_WHAT THE TASK ASKS:_ Write out the data exactly from its first line onward, ending with the line in which "Zelfs als we" appears.
BEGIN
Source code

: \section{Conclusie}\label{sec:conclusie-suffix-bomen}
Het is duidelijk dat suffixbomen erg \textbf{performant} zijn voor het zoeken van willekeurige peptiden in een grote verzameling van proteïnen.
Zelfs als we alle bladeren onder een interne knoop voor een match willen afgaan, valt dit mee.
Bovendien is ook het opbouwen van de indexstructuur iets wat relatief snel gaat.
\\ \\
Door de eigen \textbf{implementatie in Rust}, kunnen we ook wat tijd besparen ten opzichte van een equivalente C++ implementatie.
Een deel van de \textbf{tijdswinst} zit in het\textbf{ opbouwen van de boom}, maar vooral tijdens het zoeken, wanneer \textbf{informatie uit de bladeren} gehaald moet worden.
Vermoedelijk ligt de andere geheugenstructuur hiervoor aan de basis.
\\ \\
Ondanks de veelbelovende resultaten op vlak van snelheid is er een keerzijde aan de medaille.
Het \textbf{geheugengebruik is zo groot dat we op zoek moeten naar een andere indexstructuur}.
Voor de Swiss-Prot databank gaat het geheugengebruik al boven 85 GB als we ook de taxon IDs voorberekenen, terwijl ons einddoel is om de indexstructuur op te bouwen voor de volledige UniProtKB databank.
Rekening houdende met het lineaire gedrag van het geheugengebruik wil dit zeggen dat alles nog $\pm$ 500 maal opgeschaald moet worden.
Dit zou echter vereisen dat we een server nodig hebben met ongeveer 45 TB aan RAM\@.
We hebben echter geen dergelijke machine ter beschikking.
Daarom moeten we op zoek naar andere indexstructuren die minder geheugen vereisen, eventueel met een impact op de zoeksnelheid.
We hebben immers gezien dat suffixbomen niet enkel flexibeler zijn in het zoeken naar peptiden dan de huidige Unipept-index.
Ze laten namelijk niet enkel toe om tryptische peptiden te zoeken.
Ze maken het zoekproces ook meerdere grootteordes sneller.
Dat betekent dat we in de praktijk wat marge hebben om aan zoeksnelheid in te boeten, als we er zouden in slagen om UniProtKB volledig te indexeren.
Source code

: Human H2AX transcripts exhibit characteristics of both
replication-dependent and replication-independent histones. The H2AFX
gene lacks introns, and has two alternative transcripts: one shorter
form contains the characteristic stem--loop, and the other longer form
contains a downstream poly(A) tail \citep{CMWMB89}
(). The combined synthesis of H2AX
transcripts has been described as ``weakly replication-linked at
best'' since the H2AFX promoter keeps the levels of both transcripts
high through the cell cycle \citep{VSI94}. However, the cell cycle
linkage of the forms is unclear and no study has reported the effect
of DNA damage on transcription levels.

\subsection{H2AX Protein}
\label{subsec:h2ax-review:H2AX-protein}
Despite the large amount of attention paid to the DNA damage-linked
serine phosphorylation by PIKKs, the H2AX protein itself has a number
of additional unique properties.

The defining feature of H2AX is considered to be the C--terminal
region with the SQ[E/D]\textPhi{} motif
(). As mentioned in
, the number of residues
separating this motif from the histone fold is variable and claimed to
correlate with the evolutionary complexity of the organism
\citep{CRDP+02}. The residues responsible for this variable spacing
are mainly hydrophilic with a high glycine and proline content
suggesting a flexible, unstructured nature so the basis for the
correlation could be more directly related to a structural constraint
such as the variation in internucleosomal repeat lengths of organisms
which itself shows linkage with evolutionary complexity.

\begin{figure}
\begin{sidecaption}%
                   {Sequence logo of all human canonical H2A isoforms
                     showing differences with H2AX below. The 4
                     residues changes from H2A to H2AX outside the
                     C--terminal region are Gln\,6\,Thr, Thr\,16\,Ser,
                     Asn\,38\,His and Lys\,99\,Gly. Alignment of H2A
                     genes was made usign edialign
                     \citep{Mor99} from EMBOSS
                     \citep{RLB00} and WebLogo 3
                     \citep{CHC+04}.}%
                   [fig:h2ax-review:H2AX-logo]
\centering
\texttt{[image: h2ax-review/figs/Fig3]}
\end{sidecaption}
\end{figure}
END
_RESPONSE:_
Source code

: \section{Conclusie}\label{sec:conclusie-suffix-bomen}
Het is duidelijk dat suffixbomen erg \textbf{performant} zijn voor het zoeken van willekeurige peptiden in een grote verzameling van proteïnen.
Zelfs als we alle bladeren onder een interne knoop voor een match willen afgaan, valt dit mee.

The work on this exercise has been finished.